Renormalization of sine gordon theory

Question

So assume that we have a usual sine gordon theory in the the theory we have a term in the hamiltonian $$\frac{yu}{2\pi\alpha^2}\int dx \cos(\sqrt{8}\phi_\sigma(x))$$

where $\alpha$ is cut off parameter, and $y$ and $u$ are coupling constants, $\phi_\sigma(x)$ is a bosonic field operator.

So it says that, if $$y\rightarrow \pm \infty$$ $\phi$ locked into one of the minima of $\cos$ and for very large $y$ one can expand $\cos$ around the $\phi$ which minimizes the $\cos$ and we can only do this iff $y$ is very large.

I don't get it, how and why $\phi$ locks it self to minimum for large $y$ I mean how an operator lock it self(it is just an operator when acts on a state it changes number of bosons on particular x, it can not be equal to a number or a some function) to a specific value in the first place does it talk about classical limit that operators are actually just classical functions, and some how euler lagrange equations gives that solution? or is it something else going on?

Answer 1

I think I get the answer,

Now if $y$ goes to infinity, in the path integral representation of partition function, that cosine term will oscillate wildly, so according to saddle point approximation, only the classical path($\phi$ that obeys to Euler Lagrange equations) will have non zero contribution the other configurations will interfere destructively.

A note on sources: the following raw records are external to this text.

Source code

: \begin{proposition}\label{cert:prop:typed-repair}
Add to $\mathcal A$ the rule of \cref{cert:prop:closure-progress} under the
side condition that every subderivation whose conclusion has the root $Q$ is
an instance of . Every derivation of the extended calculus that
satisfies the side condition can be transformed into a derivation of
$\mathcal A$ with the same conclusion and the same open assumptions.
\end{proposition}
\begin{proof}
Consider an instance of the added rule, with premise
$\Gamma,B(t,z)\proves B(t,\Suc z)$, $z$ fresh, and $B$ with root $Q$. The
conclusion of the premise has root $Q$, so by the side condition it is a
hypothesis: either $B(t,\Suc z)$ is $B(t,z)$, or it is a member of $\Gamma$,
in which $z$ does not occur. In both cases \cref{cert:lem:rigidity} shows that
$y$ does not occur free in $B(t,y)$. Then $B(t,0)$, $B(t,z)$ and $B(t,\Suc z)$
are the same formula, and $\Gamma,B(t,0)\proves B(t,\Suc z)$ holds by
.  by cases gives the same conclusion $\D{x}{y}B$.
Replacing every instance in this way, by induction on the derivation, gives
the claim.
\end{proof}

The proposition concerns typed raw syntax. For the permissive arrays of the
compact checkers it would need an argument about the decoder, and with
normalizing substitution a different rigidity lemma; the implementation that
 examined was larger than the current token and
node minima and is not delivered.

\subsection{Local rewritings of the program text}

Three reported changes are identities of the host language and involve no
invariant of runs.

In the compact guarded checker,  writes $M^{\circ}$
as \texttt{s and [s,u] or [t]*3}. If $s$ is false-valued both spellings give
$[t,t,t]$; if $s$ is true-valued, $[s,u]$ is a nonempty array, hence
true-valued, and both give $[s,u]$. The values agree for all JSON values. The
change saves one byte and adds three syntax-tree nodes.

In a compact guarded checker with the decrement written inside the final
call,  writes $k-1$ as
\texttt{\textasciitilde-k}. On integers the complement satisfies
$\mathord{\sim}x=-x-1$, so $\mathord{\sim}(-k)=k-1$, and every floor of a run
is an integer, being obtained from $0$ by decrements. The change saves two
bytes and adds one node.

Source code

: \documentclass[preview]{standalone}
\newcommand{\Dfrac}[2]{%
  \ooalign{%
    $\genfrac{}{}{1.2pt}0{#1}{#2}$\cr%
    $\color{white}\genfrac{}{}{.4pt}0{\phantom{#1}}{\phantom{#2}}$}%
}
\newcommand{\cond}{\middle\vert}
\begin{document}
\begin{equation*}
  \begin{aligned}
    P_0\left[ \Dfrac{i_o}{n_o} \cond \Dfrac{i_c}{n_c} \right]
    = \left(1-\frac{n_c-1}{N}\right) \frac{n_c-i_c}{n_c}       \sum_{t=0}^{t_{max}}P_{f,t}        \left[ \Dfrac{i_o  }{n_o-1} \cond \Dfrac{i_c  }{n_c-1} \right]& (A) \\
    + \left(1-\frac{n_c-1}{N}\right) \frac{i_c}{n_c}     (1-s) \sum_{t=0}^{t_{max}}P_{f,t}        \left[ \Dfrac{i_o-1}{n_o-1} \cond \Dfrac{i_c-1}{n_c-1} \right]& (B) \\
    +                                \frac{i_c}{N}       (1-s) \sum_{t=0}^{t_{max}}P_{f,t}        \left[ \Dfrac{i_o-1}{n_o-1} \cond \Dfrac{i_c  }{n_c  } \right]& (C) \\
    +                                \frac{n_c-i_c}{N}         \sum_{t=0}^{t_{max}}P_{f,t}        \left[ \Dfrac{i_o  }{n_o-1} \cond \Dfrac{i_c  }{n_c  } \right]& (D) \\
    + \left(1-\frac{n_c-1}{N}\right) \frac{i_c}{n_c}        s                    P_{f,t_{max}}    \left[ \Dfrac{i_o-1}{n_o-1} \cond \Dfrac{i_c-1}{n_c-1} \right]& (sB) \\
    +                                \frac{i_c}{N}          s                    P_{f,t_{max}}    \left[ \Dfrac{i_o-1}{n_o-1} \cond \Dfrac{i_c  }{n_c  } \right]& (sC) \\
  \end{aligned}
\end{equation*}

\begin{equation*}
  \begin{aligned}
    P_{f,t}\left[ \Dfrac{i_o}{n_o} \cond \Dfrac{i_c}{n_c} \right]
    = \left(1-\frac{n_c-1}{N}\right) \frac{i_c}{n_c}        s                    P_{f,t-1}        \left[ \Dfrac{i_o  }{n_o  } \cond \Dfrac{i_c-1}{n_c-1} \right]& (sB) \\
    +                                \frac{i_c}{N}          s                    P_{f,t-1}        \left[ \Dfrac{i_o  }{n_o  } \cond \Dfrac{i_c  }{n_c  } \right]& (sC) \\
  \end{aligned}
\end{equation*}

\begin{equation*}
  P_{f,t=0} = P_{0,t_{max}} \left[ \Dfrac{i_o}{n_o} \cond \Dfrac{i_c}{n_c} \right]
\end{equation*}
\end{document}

Thus we write the E-L equations and solve them, we will have several solutions as solitons or gapped phonons, these correspond to small fluctuations around the classical path. In other words, we only take into account the classical configuration and the configurations that deviate from the classical one very slightly. Because the other configurations will destructively interfere because of the high $y$.

and, I think the value that minimizes the cosine term is the classical configuration. Because it minimizes the energy.